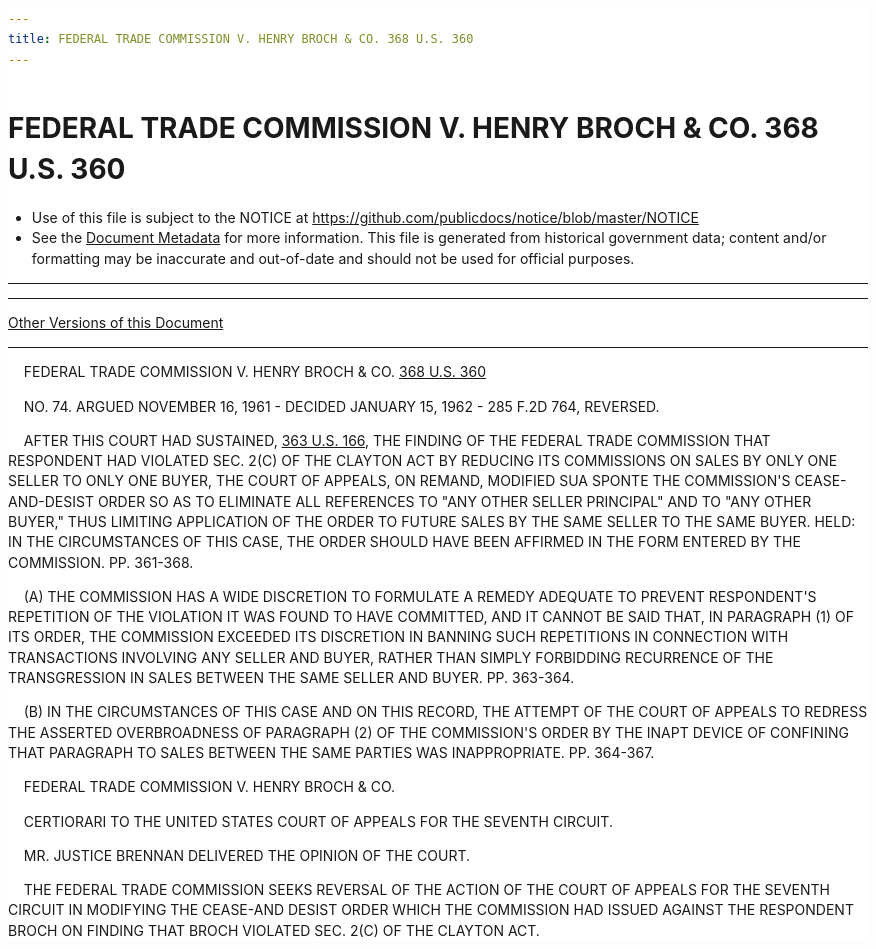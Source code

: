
 ```yaml
---
title: FEDERAL TRADE COMMISSION V. HENRY BROCH & CO. 368 U.S. 360
---
```


# FEDERAL TRADE COMMISSION V. HENRY BROCH & CO. 368 U.S. 360

* Use of this file is subject to the NOTICE at https://github.com/publicdocs/notice/blob/master/NOTICE
* See the [Document Metadata](../../../index.md) for more information.
  This file is generated from historical government data; content and/or formatting may be inaccurate and out-of-date and should not be used for official purposes.

----------
----------

[Other Versions of this Document](https://publicdocs.github.io/go/links?ns=uslm-x&ref=%2Fus%2Fcourts%2Fscotus%2FusReporter%2F368%2F360)

----------

    FEDERAL TRADE COMMISSION V. HENRY BROCH & CO. [368 U.S. 360][/us/courts/scotus/usReporter/368/360]

    NO. 74.  ARGUED NOVEMBER 16, 1961 - DECIDED JANUARY 15, 1962 - 285 F.2D 764, REVERSED.

    AFTER THIS COURT HAD SUSTAINED, [363 U.S. 166][/us/courts/scotus/usReporter/363/166], THE FINDING OF THE FEDERAL TRADE COMMISSION THAT RESPONDENT HAD VIOLATED SEC. 2(C) OF THE CLAYTON ACT BY REDUCING ITS COMMISSIONS ON SALES BY ONLY ONE SELLER TO ONLY ONE BUYER, THE COURT OF APPEALS, ON REMAND, MODIFIED SUA SPONTE THE COMMISSION'S CEASE-AND-DESIST ORDER SO AS TO ELIMINATE ALL REFERENCES TO "ANY OTHER SELLER PRINCIPAL" AND TO "ANY OTHER BUYER," THUS LIMITING APPLICATION OF THE ORDER TO FUTURE SALES BY THE SAME SELLER TO THE SAME BUYER.  HELD:  IN THE CIRCUMSTANCES OF THIS CASE, THE ORDER SHOULD HAVE BEEN AFFIRMED IN THE FORM ENTERED BY THE COMMISSION.  PP. 361-368.

    (A)  THE COMMISSION HAS A WIDE DISCRETION TO FORMULATE A REMEDY ADEQUATE TO PREVENT RESPONDENT'S REPETITION OF THE VIOLATION IT WAS FOUND TO HAVE COMMITTED, AND IT CANNOT BE SAID THAT, IN PARAGRAPH (1) OF ITS ORDER, THE COMMISSION EXCEEDED ITS DISCRETION IN BANNING SUCH REPETITIONS IN CONNECTION WITH TRANSACTIONS INVOLVING ANY SELLER AND BUYER, RATHER THAN SIMPLY FORBIDDING RECURRENCE OF THE TRANSGRESSION IN SALES BETWEEN THE SAME SELLER AND BUYER.  PP. 363-364.

    (B)  IN THE CIRCUMSTANCES OF THIS CASE AND ON THIS RECORD, THE ATTEMPT OF THE COURT OF APPEALS TO REDRESS THE ASSERTED OVERBROADNESS OF PARAGRAPH (2) OF THE COMMISSION'S ORDER BY THE INAPT DEVICE OF CONFINING THAT PARAGRAPH TO SALES BETWEEN THE SAME PARTIES WAS INAPPROPRIATE.  PP. 364-367.

    FEDERAL TRADE COMMISSION V. HENRY BROCH & CO.

    CERTIORARI TO THE UNITED STATES COURT OF APPEALS FOR THE SEVENTH CIRCUIT.

    MR. JUSTICE BRENNAN DELIVERED THE OPINION OF THE COURT.

    THE FEDERAL TRADE COMMISSION SEEKS REVERSAL OF THE ACTION OF THE COURT OF APPEALS FOR THE SEVENTH CIRCUIT IN MODIFYING THE CEASE-AND DESIST ORDER WHICH THE COMMISSION HAD ISSUED AGAINST THE RESPONDENT BROCH ON FINDING THAT BROCH VIOLATED SEC. 2(C) OF THE CLAYTON ACT.


[/us/courts/scotus/usReporter/368/360]: https://publicdocs.github.io/go/links?ns=uslm-x&ref=%2Fus%2Fcourts%2Fscotus%2FusReporter%2F368%2F360
[/us/courts/scotus/usReporter/363/166]: https://publicdocs.github.io/go/links?ns=uslm-x&ref=%2Fus%2Fcourts%2Fscotus%2FusReporter%2F363%2F166
[/us/courts/scotus/usReporter/363/166]: https://publicdocs.github.io/go/links?ns=uslm-x&ref=%2Fus%2Fcourts%2Fscotus%2FusReporter%2F363%2F166
[/us/courts/scotus/usReporter/366/923]: https://publicdocs.github.io/go/links?ns=uslm-x&ref=%2Fus%2Fcourts%2Fscotus%2FusReporter%2F366%2F923
[/us/courts/scotus/usReporter/327/608]: https://publicdocs.github.io/go/links?ns=uslm-x&ref=%2Fus%2Fcourts%2Fscotus%2FusReporter%2F327%2F608
[/us/courts/scotus/usReporter/333/683]: https://publicdocs.github.io/go/links?ns=uslm-x&ref=%2Fus%2Fcourts%2Fscotus%2FusReporter%2F333%2F683
[/us/courts/scotus/usReporter/340/76]: https://publicdocs.github.io/go/links?ns=uslm-x&ref=%2Fus%2Fcourts%2Fscotus%2FusReporter%2F340%2F76
[/us/courts/scotus/usReporter/343/470]: https://publicdocs.github.io/go/links?ns=uslm-x&ref=%2Fus%2Fcourts%2Fscotus%2FusReporter%2F343%2F470
[/us/courts/scotus/usReporter/333/683]: https://publicdocs.github.io/go/links?ns=uslm-x&ref=%2Fus%2Fcourts%2Fscotus%2FusReporter%2F333%2F683
[/us/courts/scotus/usReporter/352/419]: https://publicdocs.github.io/go/links?ns=uslm-x&ref=%2Fus%2Fcourts%2Fscotus%2FusReporter%2F352%2F419
[/us/courts/scotus/usReporter/312/426]: https://publicdocs.github.io/go/links?ns=uslm-x&ref=%2Fus%2Fcourts%2Fscotus%2FusReporter%2F312%2F426
[/us/courts/scotus/usReporter/333/683]: https://publicdocs.github.io/go/links?ns=uslm-x&ref=%2Fus%2Fcourts%2Fscotus%2FusReporter%2F333%2F683
[/us/courts/scotus/usReporter/334/37]: https://publicdocs.github.io/go/links?ns=uslm-x&ref=%2Fus%2Fcourts%2Fscotus%2FusReporter%2F334%2F37
[/us/courts/scotus/usReporter/200/361]: https://publicdocs.github.io/go/links?ns=uslm-x&ref=%2Fus%2Fcourts%2Fscotus%2FusReporter%2F200%2F361
[/us/courts/scotus/usReporter/196/375]: https://publicdocs.github.io/go/links?ns=uslm-x&ref=%2Fus%2Fcourts%2Fscotus%2FusReporter%2F196%2F375
[/us/stat/49/1527]: https://publicdocs.github.io/go/links?ns=uslm&ref=%2Fus%2Fstat%2F49%2F1527
[/us/usc/t15/s13]: https://publicdocs.github.io/go/links?ns=uslm&ref=%2Fus%2Fusc%2Ft15%2Fs13
[/us/stat/38/734]: https://publicdocs.github.io/go/links?ns=uslm&ref=%2Fus%2Fstat%2F38%2F734
[/us/usc/t15/s21]: https://publicdocs.github.io/go/links?ns=uslm&ref=%2Fus%2Fusc%2Ft15%2Fs21
[/us/pl/86/107]: https://publicdocs.github.io/go/links?ns=uslm&ref=%2Fus%2Fpl%2F86%2F107
[/us/stat/73/243]: https://publicdocs.github.io/go/links?ns=uslm&ref=%2Fus%2Fstat%2F73%2F243
[/us/courts/scotus/usReporter/334/37]: https://publicdocs.github.io/go/links?ns=uslm-x&ref=%2Fus%2Fcourts%2Fscotus%2FusReporter%2F334%2F37
[/us/courts/scotus/usReporter/352/419]: https://publicdocs.github.io/go/links?ns=uslm-x&ref=%2Fus%2Fcourts%2Fscotus%2FusReporter%2F352%2F419
[/us/courts/scotus/usReporter/343/470]: https://publicdocs.github.io/go/links?ns=uslm-x&ref=%2Fus%2Fcourts%2Fscotus%2FusReporter%2F343%2F470
[/us/courts/scotus/usReporter/363/166]: https://publicdocs.github.io/go/links?ns=uslm-x&ref=%2Fus%2Fcourts%2Fscotus%2FusReporter%2F363%2F166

Problem description —
Go through the material above, and wherever a line holds the word "CEASE", copy it.

Solution —
    AFTER THIS COURT HAD SUSTAINED, [363 U.S. 166][/us/courts/scotus/usReporter/363/166], THE FINDING OF THE FEDERAL TRADE COMMISSION THAT RESPONDENT HAD VIOLATED SEC. 2(C) OF THE CLAYTON ACT BY REDUCING ITS COMMISSIONS ON SALES BY ONLY ONE SELLER TO ONLY ONE BUYER, THE COURT OF APPEALS, ON REMAND, MODIFIED SUA SPONTE THE COMMISSION'S CEASE-AND-DESIST ORDER SO AS TO ELIMINATE ALL REFERENCES TO "ANY OTHER SELLER PRINCIPAL" AND TO "ANY OTHER BUYER," THUS LIMITING APPLICATION OF THE ORDER TO FUTURE SALES BY THE SAME SELLER TO THE SAME BUYER.  HELD:  IN THE CIRCUMSTANCES OF THIS CASE, THE ORDER SHOULD HAVE BEEN AFFIRMED IN THE FORM ENTERED BY THE COMMISSION.  PP. 361-368.
    THE FEDERAL TRADE COMMISSION SEEKS REVERSAL OF THE ACTION OF THE COURT OF APPEALS FOR THE SEVENTH CIRCUIT IN MODIFYING THE CEASE-AND DESIST ORDER WHICH THE COMMISSION HAD ISSUED AGAINST THE RESPONDENT BROCH ON FINDING THAT BROCH VIOLATED SEC. 2(C) OF THE CLAYTON ACT.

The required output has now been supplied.